• _Source information_:

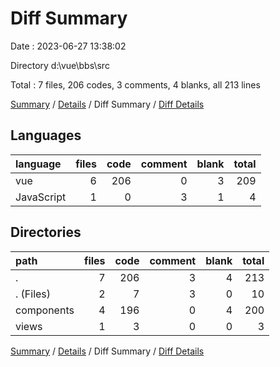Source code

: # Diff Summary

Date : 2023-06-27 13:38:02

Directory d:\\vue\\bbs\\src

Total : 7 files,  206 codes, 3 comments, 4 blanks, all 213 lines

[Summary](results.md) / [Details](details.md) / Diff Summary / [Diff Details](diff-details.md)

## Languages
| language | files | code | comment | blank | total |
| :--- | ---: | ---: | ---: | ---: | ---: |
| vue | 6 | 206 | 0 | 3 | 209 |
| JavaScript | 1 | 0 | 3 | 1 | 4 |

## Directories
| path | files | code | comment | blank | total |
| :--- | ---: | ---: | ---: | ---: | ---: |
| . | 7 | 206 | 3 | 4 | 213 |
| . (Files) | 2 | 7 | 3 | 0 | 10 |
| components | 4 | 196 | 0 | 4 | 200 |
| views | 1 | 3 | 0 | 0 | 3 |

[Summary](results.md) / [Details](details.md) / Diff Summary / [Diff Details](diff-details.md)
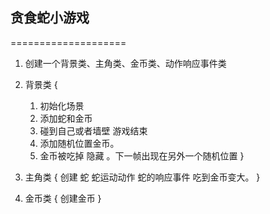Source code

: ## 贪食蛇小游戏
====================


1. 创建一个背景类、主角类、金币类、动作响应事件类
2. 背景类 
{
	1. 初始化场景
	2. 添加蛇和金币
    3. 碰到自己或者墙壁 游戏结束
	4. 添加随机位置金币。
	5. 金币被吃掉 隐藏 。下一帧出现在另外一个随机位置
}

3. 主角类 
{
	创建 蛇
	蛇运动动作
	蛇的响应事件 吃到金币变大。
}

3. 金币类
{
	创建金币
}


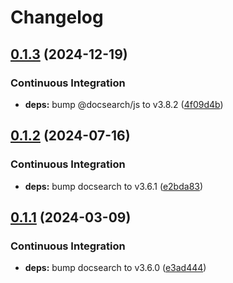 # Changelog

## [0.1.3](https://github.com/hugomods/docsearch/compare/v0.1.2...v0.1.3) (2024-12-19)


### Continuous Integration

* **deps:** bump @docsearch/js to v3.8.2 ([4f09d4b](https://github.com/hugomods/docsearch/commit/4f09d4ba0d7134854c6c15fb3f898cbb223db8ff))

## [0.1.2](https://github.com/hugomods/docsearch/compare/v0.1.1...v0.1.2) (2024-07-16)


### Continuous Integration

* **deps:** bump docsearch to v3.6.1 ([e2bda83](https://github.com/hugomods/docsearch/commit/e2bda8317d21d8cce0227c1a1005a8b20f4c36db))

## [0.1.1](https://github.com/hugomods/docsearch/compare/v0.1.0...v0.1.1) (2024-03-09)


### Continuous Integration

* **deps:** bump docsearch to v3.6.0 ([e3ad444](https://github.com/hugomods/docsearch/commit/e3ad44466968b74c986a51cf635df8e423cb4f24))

...

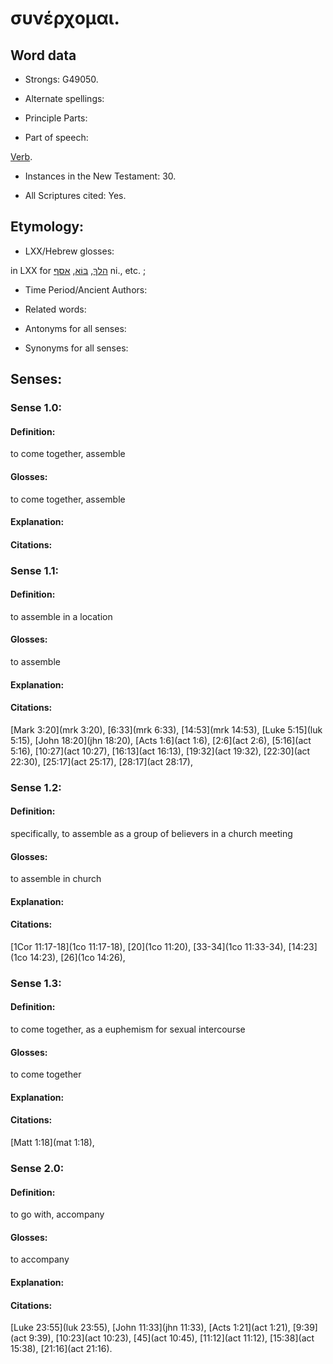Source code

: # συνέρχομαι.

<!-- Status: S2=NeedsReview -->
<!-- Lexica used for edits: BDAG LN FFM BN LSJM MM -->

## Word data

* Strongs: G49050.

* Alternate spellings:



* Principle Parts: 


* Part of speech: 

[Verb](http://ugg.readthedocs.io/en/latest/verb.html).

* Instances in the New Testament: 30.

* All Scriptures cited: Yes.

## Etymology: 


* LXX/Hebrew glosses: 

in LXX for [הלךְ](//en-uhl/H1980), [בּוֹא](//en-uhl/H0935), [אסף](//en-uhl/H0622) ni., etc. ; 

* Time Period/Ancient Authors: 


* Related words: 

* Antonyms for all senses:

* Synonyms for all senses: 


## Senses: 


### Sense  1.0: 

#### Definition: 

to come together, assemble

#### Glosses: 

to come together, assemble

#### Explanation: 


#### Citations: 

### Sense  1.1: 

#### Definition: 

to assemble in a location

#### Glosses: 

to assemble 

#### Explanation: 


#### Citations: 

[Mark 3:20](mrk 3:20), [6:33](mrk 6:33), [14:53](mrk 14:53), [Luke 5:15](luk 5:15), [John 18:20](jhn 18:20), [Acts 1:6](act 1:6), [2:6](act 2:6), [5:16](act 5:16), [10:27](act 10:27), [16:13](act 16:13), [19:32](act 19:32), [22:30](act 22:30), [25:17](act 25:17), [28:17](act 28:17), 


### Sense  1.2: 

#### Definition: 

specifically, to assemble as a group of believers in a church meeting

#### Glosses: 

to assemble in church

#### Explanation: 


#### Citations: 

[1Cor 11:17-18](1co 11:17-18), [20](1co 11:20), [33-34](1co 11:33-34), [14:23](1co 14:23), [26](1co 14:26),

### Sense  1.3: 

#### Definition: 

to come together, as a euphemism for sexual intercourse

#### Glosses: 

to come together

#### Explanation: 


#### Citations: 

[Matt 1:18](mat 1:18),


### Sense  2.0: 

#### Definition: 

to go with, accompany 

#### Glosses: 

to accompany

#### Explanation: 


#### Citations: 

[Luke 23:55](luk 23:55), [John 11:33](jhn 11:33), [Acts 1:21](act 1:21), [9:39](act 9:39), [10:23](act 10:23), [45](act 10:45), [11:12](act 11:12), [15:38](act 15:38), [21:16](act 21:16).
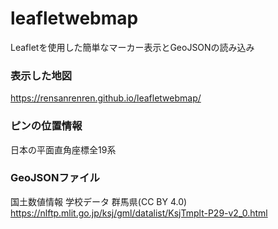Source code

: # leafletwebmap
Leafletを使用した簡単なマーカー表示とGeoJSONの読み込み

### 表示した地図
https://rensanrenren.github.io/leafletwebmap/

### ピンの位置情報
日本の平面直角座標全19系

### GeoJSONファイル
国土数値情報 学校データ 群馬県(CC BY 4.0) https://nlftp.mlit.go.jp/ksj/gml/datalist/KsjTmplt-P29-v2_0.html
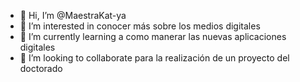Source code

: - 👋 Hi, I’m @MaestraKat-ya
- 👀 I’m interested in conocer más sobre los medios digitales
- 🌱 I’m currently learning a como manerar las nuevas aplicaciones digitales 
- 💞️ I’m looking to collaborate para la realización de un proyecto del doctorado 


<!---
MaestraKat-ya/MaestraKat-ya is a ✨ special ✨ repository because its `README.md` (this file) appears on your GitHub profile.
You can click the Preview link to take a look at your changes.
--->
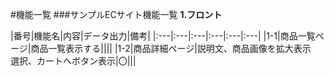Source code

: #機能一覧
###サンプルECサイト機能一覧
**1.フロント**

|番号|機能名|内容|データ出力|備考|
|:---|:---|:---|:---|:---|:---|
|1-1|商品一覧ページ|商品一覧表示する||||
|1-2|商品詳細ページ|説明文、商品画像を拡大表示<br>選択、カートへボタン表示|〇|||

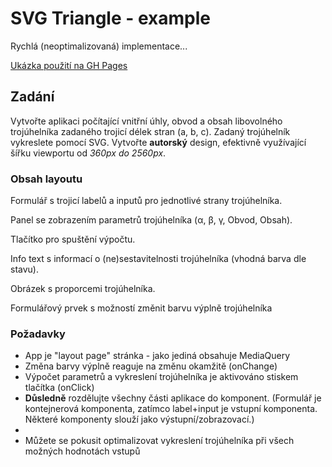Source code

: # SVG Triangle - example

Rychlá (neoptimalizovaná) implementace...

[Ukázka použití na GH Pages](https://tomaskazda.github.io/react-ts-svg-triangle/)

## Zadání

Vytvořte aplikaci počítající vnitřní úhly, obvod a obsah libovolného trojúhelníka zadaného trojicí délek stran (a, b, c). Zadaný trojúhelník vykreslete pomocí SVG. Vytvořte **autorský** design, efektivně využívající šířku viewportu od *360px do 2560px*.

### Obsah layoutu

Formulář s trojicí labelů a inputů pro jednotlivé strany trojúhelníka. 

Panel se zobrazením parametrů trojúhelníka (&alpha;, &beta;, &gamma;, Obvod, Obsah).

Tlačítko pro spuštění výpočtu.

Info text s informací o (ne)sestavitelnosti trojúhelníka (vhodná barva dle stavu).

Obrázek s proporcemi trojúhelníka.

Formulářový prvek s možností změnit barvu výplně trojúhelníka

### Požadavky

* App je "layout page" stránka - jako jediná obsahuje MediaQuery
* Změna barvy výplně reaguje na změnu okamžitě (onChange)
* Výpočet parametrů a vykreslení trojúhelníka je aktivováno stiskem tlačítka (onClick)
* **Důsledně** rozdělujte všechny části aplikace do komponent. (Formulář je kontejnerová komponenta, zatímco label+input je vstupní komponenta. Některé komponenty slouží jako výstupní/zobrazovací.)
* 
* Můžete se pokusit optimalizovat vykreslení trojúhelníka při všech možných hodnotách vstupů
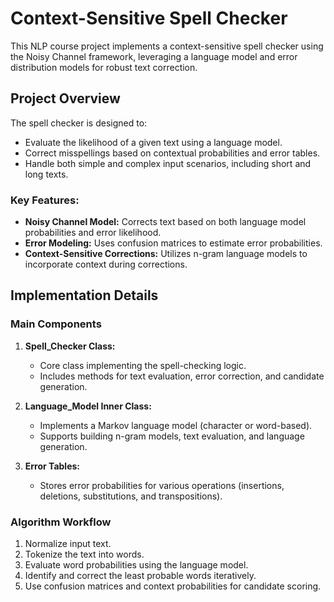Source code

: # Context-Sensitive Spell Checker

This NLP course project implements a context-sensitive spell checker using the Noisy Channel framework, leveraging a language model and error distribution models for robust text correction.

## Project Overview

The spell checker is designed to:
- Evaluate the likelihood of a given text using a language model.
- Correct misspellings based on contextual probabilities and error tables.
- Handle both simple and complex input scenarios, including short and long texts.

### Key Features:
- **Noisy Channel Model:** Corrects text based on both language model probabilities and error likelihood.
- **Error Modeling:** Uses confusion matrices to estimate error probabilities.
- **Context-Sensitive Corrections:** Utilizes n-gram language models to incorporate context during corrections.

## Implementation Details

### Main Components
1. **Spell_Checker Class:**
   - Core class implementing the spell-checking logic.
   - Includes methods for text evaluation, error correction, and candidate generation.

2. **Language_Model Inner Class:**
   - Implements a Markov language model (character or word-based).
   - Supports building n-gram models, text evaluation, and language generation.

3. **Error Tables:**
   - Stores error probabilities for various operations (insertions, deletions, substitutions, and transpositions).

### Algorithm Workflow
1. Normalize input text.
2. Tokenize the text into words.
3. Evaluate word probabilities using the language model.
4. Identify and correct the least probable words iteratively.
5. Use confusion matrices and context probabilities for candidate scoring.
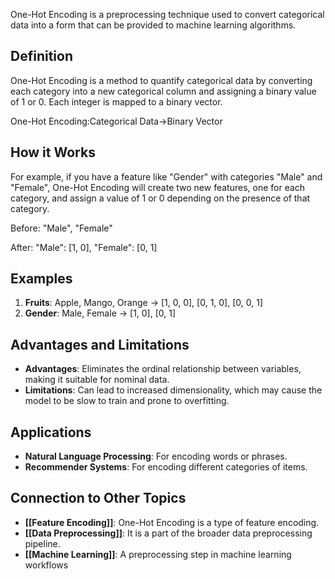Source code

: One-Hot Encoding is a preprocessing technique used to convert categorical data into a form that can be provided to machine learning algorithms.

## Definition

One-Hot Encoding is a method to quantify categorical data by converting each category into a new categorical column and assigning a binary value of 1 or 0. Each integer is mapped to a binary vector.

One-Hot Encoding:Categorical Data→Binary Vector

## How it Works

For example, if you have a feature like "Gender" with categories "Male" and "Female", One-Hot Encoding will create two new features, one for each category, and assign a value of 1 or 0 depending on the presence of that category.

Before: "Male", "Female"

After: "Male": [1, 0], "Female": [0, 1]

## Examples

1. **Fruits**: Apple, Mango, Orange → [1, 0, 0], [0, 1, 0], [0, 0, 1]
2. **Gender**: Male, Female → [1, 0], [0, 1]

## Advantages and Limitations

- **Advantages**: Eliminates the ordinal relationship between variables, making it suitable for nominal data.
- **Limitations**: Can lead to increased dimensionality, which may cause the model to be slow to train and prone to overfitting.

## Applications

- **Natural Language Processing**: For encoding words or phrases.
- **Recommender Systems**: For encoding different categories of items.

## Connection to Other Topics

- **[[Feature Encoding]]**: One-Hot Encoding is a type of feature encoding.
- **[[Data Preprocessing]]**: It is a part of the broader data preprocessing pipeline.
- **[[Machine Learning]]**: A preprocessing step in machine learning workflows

...

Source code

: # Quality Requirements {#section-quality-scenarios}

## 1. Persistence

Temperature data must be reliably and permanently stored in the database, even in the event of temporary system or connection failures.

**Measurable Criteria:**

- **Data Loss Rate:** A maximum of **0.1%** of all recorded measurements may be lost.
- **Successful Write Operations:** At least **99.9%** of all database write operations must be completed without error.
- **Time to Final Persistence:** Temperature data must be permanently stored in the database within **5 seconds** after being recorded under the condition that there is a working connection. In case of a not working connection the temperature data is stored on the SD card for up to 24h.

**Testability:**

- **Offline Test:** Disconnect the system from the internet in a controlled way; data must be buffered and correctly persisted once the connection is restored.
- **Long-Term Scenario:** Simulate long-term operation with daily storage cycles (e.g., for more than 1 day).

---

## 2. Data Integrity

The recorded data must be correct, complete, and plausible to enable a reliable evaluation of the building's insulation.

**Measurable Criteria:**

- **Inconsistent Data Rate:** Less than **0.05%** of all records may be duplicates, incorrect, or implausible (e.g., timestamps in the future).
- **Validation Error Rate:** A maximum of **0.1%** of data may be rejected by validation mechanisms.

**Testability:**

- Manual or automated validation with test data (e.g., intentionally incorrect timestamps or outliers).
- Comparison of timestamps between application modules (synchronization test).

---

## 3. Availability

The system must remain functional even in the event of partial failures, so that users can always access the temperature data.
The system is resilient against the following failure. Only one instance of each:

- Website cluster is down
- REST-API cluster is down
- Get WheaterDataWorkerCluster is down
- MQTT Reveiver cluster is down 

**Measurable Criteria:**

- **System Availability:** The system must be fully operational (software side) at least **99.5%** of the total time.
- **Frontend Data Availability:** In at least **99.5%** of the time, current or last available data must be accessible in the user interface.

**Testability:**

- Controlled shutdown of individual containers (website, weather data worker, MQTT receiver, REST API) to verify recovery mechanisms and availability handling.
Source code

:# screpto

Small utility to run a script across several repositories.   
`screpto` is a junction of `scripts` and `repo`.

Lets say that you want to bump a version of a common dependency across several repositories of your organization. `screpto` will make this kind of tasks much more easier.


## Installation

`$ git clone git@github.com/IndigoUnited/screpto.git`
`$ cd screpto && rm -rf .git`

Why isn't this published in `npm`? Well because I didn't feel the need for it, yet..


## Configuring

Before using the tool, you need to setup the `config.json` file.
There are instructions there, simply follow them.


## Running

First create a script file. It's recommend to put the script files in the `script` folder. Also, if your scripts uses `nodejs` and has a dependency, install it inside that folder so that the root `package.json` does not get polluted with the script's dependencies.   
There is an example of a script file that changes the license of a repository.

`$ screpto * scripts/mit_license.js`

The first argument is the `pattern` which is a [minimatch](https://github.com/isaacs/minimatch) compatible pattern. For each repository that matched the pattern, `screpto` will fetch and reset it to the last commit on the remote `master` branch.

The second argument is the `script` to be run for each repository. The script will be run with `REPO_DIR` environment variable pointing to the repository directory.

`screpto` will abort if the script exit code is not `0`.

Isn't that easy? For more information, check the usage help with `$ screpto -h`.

• _Exercise requirements_: Note each line above that contains "trojúhelníka" and copy it out.

• _Your solution_:
Vytvořte aplikaci počítající vnitřní úhly, obvod a obsah libovolného trojúhelníka zadaného trojicí délek stran (a, b, c). Zadaný trojúhelník vykreslete pomocí SVG. Vytvořte **autorský** design, efektivně využívající šířku viewportu od *360px do 2560px*.
Formulář s trojicí labelů a inputů pro jednotlivé strany trojúhelníka. 
Panel se zobrazením parametrů trojúhelníka (&alpha;, &beta;, &gamma;, Obvod, Obsah).
Info text s informací o (ne)sestavitelnosti trojúhelníka (vhodná barva dle stavu).
Obrázek s proporcemi trojúhelníka.
Formulářový prvek s možností změnit barvu výplně trojúhelníka
* Výpočet parametrů a vykreslení trojúhelníka je aktivováno stiskem tlačítka (onClick)
* Můžete se pokusit optimalizovat vykreslení trojúhelníka při všech možných hodnotách vstupů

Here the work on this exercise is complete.